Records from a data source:
────────────────
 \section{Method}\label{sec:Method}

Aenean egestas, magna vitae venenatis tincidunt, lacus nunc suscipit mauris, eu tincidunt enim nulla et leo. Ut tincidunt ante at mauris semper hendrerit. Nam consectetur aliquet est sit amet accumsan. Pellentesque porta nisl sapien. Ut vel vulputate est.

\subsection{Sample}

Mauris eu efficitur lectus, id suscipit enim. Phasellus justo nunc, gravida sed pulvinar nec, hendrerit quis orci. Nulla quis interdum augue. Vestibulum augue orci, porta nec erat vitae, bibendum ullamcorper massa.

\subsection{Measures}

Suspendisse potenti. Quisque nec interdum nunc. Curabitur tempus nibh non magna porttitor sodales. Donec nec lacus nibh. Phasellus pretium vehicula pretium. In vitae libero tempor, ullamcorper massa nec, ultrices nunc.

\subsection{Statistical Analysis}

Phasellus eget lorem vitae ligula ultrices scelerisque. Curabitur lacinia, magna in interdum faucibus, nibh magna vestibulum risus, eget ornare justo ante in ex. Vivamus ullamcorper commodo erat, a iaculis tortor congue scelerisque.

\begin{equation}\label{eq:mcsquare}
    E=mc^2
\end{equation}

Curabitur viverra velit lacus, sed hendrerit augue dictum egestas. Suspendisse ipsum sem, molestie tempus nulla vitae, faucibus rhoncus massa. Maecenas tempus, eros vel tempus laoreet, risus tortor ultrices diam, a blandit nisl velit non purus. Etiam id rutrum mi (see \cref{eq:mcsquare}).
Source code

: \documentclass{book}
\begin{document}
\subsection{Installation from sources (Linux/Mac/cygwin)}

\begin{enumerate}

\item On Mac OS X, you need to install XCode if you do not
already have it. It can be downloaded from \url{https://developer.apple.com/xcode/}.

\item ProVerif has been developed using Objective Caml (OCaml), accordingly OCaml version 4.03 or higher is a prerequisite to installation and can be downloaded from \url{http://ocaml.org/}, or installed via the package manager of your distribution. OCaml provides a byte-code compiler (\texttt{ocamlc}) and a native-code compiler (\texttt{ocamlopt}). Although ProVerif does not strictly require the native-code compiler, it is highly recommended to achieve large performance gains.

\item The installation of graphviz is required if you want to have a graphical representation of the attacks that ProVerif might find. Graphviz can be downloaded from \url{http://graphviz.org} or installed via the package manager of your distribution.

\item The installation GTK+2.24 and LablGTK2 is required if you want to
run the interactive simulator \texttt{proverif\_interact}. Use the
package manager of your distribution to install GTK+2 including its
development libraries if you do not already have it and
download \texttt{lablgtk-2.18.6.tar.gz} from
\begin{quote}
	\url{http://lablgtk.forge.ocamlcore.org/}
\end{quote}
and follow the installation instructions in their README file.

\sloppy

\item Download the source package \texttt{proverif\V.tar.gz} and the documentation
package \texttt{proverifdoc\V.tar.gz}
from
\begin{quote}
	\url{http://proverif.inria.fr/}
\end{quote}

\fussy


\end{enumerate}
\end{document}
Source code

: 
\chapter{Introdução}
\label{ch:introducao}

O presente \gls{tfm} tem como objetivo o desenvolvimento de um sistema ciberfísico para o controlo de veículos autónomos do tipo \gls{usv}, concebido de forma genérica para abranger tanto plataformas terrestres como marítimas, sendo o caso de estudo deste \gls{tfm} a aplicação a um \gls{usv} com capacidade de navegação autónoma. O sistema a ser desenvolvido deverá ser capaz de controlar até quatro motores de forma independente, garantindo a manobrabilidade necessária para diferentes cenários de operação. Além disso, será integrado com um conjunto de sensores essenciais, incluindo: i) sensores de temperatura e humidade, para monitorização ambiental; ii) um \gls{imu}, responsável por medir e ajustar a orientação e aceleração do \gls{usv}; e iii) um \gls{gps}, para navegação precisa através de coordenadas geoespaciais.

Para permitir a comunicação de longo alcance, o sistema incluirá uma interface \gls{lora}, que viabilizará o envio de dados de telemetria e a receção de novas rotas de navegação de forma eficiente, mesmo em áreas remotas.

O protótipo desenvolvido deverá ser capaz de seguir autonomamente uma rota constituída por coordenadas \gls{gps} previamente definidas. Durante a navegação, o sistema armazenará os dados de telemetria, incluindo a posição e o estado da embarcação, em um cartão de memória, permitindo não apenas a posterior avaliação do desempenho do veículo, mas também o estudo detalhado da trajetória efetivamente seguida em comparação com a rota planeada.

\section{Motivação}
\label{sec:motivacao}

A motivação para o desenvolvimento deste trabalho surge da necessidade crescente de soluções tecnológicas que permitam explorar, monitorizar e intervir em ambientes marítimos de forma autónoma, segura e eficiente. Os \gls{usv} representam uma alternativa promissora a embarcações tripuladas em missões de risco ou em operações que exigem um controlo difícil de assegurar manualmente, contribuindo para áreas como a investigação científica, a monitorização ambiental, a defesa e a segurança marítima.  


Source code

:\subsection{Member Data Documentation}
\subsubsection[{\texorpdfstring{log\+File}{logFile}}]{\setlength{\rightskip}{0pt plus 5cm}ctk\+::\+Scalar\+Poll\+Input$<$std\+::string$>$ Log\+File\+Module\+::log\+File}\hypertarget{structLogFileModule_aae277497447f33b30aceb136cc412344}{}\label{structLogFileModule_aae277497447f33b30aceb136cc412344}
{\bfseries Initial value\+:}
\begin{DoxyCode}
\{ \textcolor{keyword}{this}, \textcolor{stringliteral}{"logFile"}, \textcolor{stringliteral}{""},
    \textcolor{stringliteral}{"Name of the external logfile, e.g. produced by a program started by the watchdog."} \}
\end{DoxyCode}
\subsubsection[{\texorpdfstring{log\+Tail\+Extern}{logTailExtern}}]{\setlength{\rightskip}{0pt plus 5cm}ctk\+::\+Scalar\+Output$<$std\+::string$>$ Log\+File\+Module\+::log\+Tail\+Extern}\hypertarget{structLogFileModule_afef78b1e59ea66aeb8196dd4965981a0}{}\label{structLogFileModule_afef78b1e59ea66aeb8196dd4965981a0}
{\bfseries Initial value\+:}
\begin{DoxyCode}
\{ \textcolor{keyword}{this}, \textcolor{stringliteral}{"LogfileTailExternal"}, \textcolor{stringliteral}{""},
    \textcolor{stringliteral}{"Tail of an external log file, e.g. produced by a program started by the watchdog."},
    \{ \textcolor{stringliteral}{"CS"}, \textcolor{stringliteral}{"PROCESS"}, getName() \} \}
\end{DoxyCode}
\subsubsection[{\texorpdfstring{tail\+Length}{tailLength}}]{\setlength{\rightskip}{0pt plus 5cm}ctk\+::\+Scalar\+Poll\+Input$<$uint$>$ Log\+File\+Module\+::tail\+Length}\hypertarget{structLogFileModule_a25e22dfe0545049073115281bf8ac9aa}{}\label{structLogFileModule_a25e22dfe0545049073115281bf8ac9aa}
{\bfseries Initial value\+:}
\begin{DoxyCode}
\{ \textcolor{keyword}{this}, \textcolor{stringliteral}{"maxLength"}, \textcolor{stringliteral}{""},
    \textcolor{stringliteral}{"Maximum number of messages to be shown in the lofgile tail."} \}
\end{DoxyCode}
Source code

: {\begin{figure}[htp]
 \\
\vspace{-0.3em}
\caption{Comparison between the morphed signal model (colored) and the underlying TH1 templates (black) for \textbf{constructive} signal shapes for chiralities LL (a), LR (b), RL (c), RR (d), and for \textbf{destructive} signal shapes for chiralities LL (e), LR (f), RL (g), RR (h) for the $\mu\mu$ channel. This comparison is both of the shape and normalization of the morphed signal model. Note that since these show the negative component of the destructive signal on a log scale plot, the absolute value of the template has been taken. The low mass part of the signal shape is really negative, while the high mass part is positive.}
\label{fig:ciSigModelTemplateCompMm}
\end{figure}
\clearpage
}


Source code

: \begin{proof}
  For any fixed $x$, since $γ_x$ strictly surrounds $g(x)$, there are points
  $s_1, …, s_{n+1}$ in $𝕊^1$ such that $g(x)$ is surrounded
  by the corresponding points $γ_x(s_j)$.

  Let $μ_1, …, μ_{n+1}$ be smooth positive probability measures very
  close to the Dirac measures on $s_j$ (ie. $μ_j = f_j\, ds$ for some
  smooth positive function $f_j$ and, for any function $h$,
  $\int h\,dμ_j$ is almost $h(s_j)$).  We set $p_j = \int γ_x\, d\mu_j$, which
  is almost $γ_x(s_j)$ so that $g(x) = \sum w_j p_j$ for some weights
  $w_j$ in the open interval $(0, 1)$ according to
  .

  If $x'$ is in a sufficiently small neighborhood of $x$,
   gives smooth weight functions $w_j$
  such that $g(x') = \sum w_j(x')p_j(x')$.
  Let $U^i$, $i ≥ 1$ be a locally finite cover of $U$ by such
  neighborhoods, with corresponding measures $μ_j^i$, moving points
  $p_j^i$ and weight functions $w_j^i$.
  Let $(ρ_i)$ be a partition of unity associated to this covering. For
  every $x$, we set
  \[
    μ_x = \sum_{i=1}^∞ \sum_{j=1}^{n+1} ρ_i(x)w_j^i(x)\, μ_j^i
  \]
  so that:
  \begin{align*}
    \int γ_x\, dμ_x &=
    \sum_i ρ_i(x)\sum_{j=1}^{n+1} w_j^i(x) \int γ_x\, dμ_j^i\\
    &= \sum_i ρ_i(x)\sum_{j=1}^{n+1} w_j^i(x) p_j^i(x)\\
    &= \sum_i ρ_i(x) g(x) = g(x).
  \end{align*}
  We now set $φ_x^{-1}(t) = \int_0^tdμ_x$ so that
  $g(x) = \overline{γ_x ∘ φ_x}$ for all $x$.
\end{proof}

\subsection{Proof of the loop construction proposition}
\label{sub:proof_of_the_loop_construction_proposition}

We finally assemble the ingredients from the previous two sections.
────────────────
Action item: Wherever the string "program" appears in a line of the records above, copy that line.

Your solution:
    \textcolor{stringliteral}{"Name of the external logfile, e.g. produced by a program started by the watchdog."} \}
    \textcolor{stringliteral}{"Tail of an external log file, e.g. produced by a program started by the watchdog."},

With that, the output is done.